BEGIN
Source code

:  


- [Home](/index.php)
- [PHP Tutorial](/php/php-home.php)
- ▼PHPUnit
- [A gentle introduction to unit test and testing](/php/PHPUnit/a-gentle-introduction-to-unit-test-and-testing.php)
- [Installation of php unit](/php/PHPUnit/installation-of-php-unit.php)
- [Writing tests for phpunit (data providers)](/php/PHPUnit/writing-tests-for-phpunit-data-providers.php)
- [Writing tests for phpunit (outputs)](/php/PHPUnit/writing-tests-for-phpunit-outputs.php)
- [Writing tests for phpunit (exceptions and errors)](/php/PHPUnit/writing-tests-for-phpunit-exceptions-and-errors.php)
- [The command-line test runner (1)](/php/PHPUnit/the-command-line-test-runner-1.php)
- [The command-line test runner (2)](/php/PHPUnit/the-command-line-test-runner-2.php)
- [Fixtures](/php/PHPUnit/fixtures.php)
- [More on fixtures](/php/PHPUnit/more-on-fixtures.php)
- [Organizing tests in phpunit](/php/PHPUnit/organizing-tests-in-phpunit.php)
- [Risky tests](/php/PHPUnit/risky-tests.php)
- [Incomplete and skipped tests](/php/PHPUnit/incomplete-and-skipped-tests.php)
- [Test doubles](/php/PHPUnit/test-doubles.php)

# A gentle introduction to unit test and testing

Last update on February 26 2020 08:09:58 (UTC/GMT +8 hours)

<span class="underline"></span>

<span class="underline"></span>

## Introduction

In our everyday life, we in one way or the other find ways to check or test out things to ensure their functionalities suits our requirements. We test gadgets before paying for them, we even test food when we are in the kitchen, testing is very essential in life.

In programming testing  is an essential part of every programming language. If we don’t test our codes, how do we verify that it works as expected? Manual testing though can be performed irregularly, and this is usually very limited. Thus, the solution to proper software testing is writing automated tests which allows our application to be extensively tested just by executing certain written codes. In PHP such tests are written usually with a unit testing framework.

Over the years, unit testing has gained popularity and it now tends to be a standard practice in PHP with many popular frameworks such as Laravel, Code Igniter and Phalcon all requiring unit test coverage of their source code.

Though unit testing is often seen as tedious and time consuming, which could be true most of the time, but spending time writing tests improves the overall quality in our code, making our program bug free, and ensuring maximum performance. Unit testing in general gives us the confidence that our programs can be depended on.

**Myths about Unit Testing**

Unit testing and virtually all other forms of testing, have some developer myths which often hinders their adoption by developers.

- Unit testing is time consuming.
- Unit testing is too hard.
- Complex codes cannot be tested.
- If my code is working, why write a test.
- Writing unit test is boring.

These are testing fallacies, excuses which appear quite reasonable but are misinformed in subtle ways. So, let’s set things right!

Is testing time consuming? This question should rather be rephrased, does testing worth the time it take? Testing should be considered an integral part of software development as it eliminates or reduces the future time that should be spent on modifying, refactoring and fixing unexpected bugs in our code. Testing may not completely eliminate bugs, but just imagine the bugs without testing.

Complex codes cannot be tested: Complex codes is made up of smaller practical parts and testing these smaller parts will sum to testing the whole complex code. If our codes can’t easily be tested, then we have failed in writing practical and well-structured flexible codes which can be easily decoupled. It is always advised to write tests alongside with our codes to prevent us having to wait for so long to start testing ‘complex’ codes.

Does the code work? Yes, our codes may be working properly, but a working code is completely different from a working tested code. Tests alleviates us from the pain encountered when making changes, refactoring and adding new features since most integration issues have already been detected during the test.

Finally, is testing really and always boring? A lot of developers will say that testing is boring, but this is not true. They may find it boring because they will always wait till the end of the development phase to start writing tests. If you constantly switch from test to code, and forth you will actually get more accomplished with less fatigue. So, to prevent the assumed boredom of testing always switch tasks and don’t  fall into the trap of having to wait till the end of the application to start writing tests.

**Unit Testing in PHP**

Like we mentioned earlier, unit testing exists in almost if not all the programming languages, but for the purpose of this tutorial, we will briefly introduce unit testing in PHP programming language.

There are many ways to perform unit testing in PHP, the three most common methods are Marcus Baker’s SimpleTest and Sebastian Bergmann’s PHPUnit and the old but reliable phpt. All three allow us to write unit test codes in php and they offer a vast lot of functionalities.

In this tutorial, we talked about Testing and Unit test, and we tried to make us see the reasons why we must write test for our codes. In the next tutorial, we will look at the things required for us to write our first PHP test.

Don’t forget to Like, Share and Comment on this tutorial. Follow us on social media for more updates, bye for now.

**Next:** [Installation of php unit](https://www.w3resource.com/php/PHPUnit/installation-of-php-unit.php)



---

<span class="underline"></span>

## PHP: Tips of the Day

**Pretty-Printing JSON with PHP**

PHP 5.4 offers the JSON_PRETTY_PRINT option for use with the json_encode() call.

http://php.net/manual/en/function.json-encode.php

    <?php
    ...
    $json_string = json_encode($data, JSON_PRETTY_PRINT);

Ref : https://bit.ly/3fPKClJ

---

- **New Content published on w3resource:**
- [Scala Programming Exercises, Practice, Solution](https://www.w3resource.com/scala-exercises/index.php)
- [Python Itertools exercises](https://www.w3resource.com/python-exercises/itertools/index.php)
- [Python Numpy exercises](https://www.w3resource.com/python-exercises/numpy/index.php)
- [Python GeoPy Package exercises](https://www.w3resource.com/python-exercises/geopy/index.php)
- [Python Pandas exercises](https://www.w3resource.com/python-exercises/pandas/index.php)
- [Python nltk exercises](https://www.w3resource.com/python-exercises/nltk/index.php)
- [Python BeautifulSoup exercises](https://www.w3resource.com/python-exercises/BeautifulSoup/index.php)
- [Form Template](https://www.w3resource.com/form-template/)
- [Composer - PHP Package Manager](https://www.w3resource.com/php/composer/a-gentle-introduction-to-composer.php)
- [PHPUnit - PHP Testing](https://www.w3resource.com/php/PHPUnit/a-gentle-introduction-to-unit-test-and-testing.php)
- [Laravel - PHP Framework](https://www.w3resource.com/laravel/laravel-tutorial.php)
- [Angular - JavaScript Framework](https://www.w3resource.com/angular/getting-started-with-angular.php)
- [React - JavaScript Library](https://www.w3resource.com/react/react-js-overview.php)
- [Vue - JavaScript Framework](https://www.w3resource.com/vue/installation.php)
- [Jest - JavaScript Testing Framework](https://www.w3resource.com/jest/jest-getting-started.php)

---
END
▶ _Task to carry out_
Nothing in the listing may be changed; retype it all exactly.

▶ _Written answer_
Source code

:  


- [Home](/index.php)
- [PHP Tutorial](/php/php-home.php)
- ▼PHPUnit
- [A gentle introduction to unit test and testing](/php/PHPUnit/a-gentle-introduction-to-unit-test-and-testing.php)
- [Installation of php unit](/php/PHPUnit/installation-of-php-unit.php)
- [Writing tests for phpunit (data providers)](/php/PHPUnit/writing-tests-for-phpunit-data-providers.php)
- [Writing tests for phpunit (outputs)](/php/PHPUnit/writing-tests-for-phpunit-outputs.php)
- [Writing tests for phpunit (exceptions and errors)](/php/PHPUnit/writing-tests-for-phpunit-exceptions-and-errors.php)
- [The command-line test runner (1)](/php/PHPUnit/the-command-line-test-runner-1.php)
- [The command-line test runner (2)](/php/PHPUnit/the-command-line-test-runner-2.php)
- [Fixtures](/php/PHPUnit/fixtures.php)
- [More on fixtures](/php/PHPUnit/more-on-fixtures.php)
- [Organizing tests in phpunit](/php/PHPUnit/organizing-tests-in-phpunit.php)
- [Risky tests](/php/PHPUnit/risky-tests.php)
- [Incomplete and skipped tests](/php/PHPUnit/incomplete-and-skipped-tests.php)
- [Test doubles](/php/PHPUnit/test-doubles.php)

# A gentle introduction to unit test and testing

Last update on February 26 2020 08:09:58 (UTC/GMT +8 hours)

<span class="underline"></span>

<span class="underline"></span>

## Introduction

In our everyday life, we in one way or the other find ways to check or test out things to ensure their functionalities suits our requirements. We test gadgets before paying for them, we even test food when we are in the kitchen, testing is very essential in life.

In programming testing  is an essential part of every programming language. If we don’t test our codes, how do we verify that it works as expected? Manual testing though can be performed irregularly, and this is usually very limited. Thus, the solution to proper software testing is writing automated tests which allows our application to be extensively tested just by executing certain written codes. In PHP such tests are written usually with a unit testing framework.

Over the years, unit testing has gained popularity and it now tends to be a standard practice in PHP with many popular frameworks such as Laravel, Code Igniter and Phalcon all requiring unit test coverage of their source code.

Though unit testing is often seen as tedious and time consuming, which could be true most of the time, but spending time writing tests improves the overall quality in our code, making our program bug free, and ensuring maximum performance. Unit testing in general gives us the confidence that our programs can be depended on.

**Myths about Unit Testing**

Unit testing and virtually all other forms of testing, have some developer myths which often hinders their adoption by developers.

- Unit testing is time consuming.
- Unit testing is too hard.
- Complex codes cannot be tested.
- If my code is working, why write a test.
- Writing unit test is boring.

These are testing fallacies, excuses which appear quite reasonable but are misinformed in subtle ways. So, let’s set things right!

Is testing time consuming? This question should rather be rephrased, does testing worth the time it take? Testing should be considered an integral part of software development as it eliminates or reduces the future time that should be spent on modifying, refactoring and fixing unexpected bugs in our code. Testing may not completely eliminate bugs, but just imagine the bugs without testing.

Complex codes cannot be tested: Complex codes is made up of smaller practical parts and testing these smaller parts will sum to testing the whole complex code. If our codes can’t easily be tested, then we have failed in writing practical and well-structured flexible codes which can be easily decoupled. It is always advised to write tests alongside with our codes to prevent us having to wait for so long to start testing ‘complex’ codes.

Does the code work? Yes, our codes may be working properly, but a working code is completely different from a working tested code. Tests alleviates us from the pain encountered when making changes, refactoring and adding new features since most integration issues have already been detected during the test.

Finally, is testing really and always boring? A lot of developers will say that testing is boring, but this is not true. They may find it boring because they will always wait till the end of the development phase to start writing tests. If you constantly switch from test to code, and forth you will actually get more accomplished with less fatigue. So, to prevent the assumed boredom of testing always switch tasks and don’t  fall into the trap of having to wait till the end of the application to start writing tests.

**Unit Testing in PHP**

Like we mentioned earlier, unit testing exists in almost if not all the programming languages, but for the purpose of this tutorial, we will briefly introduce unit testing in PHP programming language.

There are many ways to perform unit testing in PHP, the three most common methods are Marcus Baker’s SimpleTest and Sebastian Bergmann’s PHPUnit and the old but reliable phpt. All three allow us to write unit test codes in php and they offer a vast lot of functionalities.

In this tutorial, we talked about Testing and Unit test, and we tried to make us see the reasons why we must write test for our codes. In the next tutorial, we will look at the things required for us to write our first PHP test.

Don’t forget to Like, Share and Comment on this tutorial. Follow us on social media for more updates, bye for now.

**Next:** [Installation of php unit](https://www.w3resource.com/php/PHPUnit/installation-of-php-unit.php)



---

<span class="underline"></span>

## PHP: Tips of the Day

**Pretty-Printing JSON with PHP**

PHP 5.4 offers the JSON_PRETTY_PRINT option for use with the json_encode() call.

http://php.net/manual/en/function.json-encode.php

    <?php
    ...
    $json_string = json_encode($data, JSON_PRETTY_PRINT);

Ref : https://bit.ly/3fPKClJ

---

- **New Content published on w3resource:**
- [Scala Programming Exercises, Practice, Solution](https://www.w3resource.com/scala-exercises/index.php)
- [Python Itertools exercises](https://www.w3resource.com/python-exercises/itertools/index.php)
- [Python Numpy exercises](https://www.w3resource.com/python-exercises/numpy/index.php)
- [Python GeoPy Package exercises](https://www.w3resource.com/python-exercises/geopy/index.php)
- [Python Pandas exercises](https://www.w3resource.com/python-exercises/pandas/index.php)
- [Python nltk exercises](https://www.w3resource.com/python-exercises/nltk/index.php)
- [Python BeautifulSoup exercises](https://www.w3resource.com/python-exercises/BeautifulSoup/index.php)
- [Form Template](https://www.w3resource.com/form-template/)
- [Composer - PHP Package Manager](https://www.w3resource.com/php/composer/a-gentle-introduction-to-composer.php)
- [PHPUnit - PHP Testing](https://www.w3resource.com/php/PHPUnit/a-gentle-introduction-to-unit-test-and-testing.php)
- [Laravel - PHP Framework](https://www.w3resource.com/laravel/laravel-tutorial.php)
- [Angular - JavaScript Framework](https://www.w3resource.com/angular/getting-started-with-angular.php)
- [React - JavaScript Library](https://www.w3resource.com/react/react-js-overview.php)
- [Vue - JavaScript Framework](https://www.w3resource.com/vue/installation.php)
- [Jest - JavaScript Testing Framework](https://www.w3resource.com/jest/jest-getting-started.php)

---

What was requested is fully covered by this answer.